YOUR GOAL: Where the records below have a line with "exercise", that line is to be copied.

PROVIDED RECORDS:
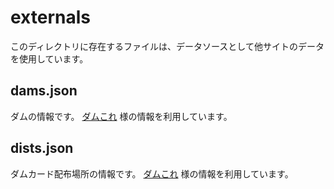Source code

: # externals

このディレクトリに存在するファイルは、データソースとして他サイトのデータを使用しています。

## dams.json

ダムの情報です。
[ダムこれ](https://damcard.net) 様の情報を利用しています。

## dists.json

ダムカード配布場所の情報です。
[ダムこれ](https://damcard.net) 様の情報を利用しています。
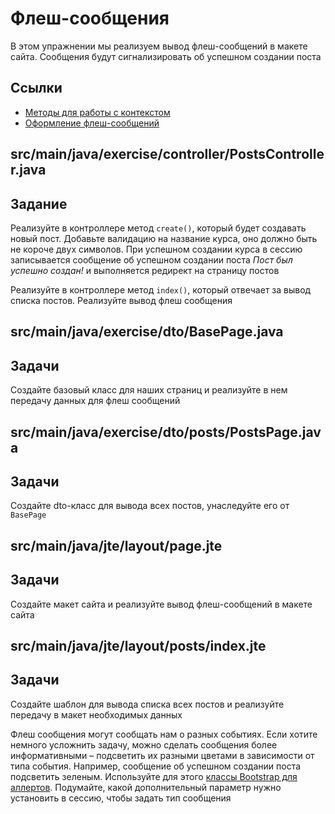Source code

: # Флеш-сообщения

В этом упражнении мы реализуем вывод флеш-сообщений в макете сайта. Сообщения будут сигнализировать об успешном создании поста

## Ссылки

* [Методы для работы с контекстом](https://javalin.io/documentation#context)
* [Оформление флеш-сообщений](https://getbootstrap.com/docs/4.0/components/alerts/)

## src/main/java/exercise/controller/PostsController.java

## Задание

Реализуйте в контроллере метод `create()`, который будет создавать новый пост. Добавьте валидацию на название курса, оно должно быть не короче двух символов. При успешном создании курса в сессию записывается сообщение об успешном создании поста *Пост был успешно создан!* и выполняется редирект на страницу постов

Реализуйте в контроллере метод `index()`, который отвечает за вывод списка постов. Реализуйте вывод флеш сообщения

## src/main/java/exercise/dto/BasePage.java

## Задачи

Создайте базовый класс для наших страниц и реализуйте в нем передачу данных для флеш сообщений

## src/main/java/exercise/dto/posts/PostsPage.java

## Задачи

Создайте dto-класс для вывода всех постов, унаследуйте его от `BasePage`

## src/main/java/jte/layout/page.jte

## Задачи

Создайте макет сайта и реализуйте вывод флеш-сообщений в макете сайта

## src/main/java/jte/layout/posts/index.jte

## Задачи

Создайте шаблон для вывода списка всех постов и реализуйте передачу в макет необходимых данных

Флеш сообщения могут сообщать нам о разных событиях. Если хотите немного усложнить задачу, можно сделать сообщения более информативными – подсветить их разными цветами в зависимости от типа события. Например, сообщение об успешном создании поста подсветить зеленым. Используйте для этого [классы Bootstrap для аллертов](https://getbootstrap.com/docs/5.0/components/alerts/). Подумайте, какой дополнительный параметр нужно установить в сессию, чтобы задать тип сообщения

RESPONSE AREA:
## src/main/java/exercise/controller/PostsController.java
## src/main/java/exercise/dto/BasePage.java
## src/main/java/exercise/dto/posts/PostsPage.java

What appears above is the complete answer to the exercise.